Mr. Forman cut Jackie off before she had a chance to question him. "No, no, no. This is Kitty's area of expertise." He directed her to Mrs. Forman. Mrs. Forman didn't know any more than Fez did, but she confided to Jackie that she was pretty sure that Steven had spent his time in Las Vegas trying to pull himself together. "Of course," Mrs. Forman added, "while he was there, he also happened to make the biggest mistake of his life."

Jackie even tried approaching Eric, but realized that she wouldn't get any answers from him. She and Eric had never been good friends, and he was Steven's best friend, anyhow. He might have the answers she wanted, but getting them out of him would be probably more difficult than pulling them from Steven.

As it turned out, it was Michael who was able to fill in some of the missing pieces. He had gotten his information from Sam. Even though Michael wouldn't have dared to make a move on Sam, he did like to hang around the basement when she was there and watch her try on her costumes. There were a lot of times when he hung out and watched TV. with her when Hyde was at work. Michael told Jackie that Hyde had been devastated when he found the two of them together in her hotel room. Hyde had gone there that night to propose to her.

"Wait," Jackie stopped him, "did Sam tell you that Steven actually had gone to see me to propose? Did Steven tell her that?"

"Yeah," Michael squealed. "Hyde told her all about it when they met. I mean he was totally wasted, and she said that she didn't think he remembered talking about it, but he bought you a ring and everything."

"What?" Jackie's mouth flew open, and she had a sick feeling in her stomach. She had been so close to getting what she had wanted so badly, only to have everything blow apart. And she felt guilty. She could imagine how Steven had felt, given how scared he was to allow himself to fall in love at all.

The next time she saw Hyde, she was prepared. She didn't take any chances. She spied on him from her car, and saw him lock up the store and get into his truck. She beat him over to the Forman's house, taking care to park around the block so that he wouldn't see her car. She waited for him in the den. He came through the front door. She stepped out, startling, even alarming, him.

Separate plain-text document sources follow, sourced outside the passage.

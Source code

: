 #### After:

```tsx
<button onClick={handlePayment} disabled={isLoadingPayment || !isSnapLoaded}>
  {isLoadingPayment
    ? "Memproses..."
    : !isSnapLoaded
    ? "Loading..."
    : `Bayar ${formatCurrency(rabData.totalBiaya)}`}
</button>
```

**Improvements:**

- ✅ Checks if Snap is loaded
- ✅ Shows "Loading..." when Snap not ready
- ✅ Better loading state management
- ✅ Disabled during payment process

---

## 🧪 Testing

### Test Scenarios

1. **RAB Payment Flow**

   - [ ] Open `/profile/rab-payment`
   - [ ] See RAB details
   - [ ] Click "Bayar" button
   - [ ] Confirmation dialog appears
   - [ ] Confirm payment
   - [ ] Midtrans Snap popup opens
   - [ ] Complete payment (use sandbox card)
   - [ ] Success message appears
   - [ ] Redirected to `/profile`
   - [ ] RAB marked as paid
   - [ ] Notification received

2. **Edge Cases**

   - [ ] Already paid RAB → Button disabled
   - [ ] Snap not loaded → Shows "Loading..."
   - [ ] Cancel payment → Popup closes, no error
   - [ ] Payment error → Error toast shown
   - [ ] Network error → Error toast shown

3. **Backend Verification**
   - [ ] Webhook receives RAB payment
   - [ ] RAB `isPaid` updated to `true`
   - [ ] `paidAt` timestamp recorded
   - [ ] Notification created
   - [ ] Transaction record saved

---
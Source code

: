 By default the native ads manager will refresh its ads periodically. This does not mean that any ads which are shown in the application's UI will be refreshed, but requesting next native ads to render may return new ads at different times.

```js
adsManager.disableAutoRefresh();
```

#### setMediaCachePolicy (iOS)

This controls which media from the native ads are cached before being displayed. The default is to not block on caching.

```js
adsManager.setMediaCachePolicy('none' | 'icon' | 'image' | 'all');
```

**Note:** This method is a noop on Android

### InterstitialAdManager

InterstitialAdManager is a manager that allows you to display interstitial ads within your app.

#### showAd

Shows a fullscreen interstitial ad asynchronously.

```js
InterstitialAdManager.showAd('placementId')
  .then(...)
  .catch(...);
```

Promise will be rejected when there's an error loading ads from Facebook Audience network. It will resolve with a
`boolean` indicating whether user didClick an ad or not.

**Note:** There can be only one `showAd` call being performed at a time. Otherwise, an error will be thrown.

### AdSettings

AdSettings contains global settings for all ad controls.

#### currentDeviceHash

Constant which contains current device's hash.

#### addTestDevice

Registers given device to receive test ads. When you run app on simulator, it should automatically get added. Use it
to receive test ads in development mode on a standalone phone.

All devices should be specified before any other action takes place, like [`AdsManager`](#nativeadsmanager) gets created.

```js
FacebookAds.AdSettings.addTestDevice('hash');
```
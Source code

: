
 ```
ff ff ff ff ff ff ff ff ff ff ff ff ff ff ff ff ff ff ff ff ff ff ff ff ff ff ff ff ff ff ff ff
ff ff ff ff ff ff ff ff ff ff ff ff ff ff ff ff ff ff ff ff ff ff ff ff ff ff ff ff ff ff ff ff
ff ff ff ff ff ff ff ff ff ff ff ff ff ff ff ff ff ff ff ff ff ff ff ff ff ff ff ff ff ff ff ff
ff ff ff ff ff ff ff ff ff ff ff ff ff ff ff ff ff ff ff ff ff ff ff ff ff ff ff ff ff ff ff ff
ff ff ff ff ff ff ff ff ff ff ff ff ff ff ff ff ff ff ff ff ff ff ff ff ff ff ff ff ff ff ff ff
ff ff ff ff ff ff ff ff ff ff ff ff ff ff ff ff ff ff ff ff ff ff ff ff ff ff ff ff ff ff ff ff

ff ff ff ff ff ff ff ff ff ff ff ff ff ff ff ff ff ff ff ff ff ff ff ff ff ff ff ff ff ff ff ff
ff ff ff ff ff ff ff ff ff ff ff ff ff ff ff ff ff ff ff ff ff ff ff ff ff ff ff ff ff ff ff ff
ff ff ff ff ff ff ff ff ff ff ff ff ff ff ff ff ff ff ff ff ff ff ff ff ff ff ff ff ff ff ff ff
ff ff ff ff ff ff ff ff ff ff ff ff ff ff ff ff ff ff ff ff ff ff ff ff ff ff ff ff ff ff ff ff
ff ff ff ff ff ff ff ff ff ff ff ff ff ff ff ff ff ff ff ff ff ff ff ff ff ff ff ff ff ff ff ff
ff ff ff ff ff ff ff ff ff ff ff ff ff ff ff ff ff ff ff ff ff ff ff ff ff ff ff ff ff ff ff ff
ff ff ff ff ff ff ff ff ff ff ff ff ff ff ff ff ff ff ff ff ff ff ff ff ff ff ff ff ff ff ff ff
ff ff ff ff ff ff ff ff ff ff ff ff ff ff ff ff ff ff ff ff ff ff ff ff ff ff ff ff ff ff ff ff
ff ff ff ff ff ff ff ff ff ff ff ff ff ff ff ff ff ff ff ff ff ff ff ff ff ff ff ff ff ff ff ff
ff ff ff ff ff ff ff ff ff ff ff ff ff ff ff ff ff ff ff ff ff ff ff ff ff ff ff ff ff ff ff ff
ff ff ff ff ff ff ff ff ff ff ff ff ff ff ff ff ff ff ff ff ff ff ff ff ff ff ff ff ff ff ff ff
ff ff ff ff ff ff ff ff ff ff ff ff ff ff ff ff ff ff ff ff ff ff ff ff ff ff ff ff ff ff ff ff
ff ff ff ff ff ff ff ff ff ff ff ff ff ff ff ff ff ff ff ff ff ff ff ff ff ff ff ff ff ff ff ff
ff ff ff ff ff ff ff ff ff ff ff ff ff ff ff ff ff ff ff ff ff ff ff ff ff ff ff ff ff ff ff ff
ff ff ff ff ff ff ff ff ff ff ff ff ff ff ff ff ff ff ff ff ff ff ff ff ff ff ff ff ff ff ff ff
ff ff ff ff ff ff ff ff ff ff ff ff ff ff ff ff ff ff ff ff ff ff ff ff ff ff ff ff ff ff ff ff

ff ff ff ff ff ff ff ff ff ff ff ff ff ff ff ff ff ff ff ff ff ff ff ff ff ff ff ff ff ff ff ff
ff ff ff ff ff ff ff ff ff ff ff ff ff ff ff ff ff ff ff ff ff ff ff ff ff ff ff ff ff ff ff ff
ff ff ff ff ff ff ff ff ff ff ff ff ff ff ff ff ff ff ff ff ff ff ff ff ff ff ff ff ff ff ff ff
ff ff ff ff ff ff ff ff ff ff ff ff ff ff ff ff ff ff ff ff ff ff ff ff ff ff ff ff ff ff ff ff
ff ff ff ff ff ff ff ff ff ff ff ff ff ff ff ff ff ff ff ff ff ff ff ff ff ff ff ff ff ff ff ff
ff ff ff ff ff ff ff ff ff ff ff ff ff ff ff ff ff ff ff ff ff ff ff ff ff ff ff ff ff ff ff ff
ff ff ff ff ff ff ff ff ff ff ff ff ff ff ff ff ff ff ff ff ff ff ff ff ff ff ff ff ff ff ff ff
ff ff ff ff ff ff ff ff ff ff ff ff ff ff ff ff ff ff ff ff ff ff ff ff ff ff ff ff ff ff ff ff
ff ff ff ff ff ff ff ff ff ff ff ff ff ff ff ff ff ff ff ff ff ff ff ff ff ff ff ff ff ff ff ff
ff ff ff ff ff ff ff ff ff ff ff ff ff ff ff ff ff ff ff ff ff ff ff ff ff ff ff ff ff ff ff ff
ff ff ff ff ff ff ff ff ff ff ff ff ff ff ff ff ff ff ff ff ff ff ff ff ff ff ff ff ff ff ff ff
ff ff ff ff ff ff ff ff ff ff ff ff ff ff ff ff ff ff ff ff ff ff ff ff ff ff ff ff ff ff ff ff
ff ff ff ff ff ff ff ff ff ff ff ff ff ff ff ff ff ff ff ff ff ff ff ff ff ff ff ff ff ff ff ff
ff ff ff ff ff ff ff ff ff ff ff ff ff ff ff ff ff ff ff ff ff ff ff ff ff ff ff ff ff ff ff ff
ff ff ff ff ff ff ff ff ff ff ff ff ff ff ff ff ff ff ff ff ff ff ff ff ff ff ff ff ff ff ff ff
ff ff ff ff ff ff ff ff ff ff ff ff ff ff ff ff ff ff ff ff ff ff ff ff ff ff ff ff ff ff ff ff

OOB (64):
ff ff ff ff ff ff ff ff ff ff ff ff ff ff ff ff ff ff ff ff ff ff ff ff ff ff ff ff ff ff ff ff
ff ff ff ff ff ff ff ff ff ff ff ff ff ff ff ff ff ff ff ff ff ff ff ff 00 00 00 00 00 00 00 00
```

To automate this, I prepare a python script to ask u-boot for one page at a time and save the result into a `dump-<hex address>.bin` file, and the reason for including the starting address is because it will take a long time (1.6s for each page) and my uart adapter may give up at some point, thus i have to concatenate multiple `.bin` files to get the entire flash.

"Steven," she said, "we need to talk."

Not surprisingly, he tried to get away.

"Please," she asked.

The two of them sat down in the den where they would have some privacy.

I can listen no longer in silence. I must speak to you by such means as are within my reach. You pierce my soul. I am half agony, half hope. Tell me not that I am too late, that such precious feelings are gone for ever. I offer myself to you again with a heart even more your own, than when you almost broke it eight years and a half ago. Dare not say that man forgets sooner than woman, that his love has an earlier death. I have loved none but you. Unjust I may have been, weak and resentful I have been, but never inconstant... For you alone I think and plan. –Have you not seen this? Can you fail to have understood my wishes?

Jane Austen, Persuasion

So, Steven Hyde would never have written her a letter so openly romantic as this passage, but upon reflection after reading it, Jackie knew that Steven's feelings were for her were the same as the heroine's fictional lover.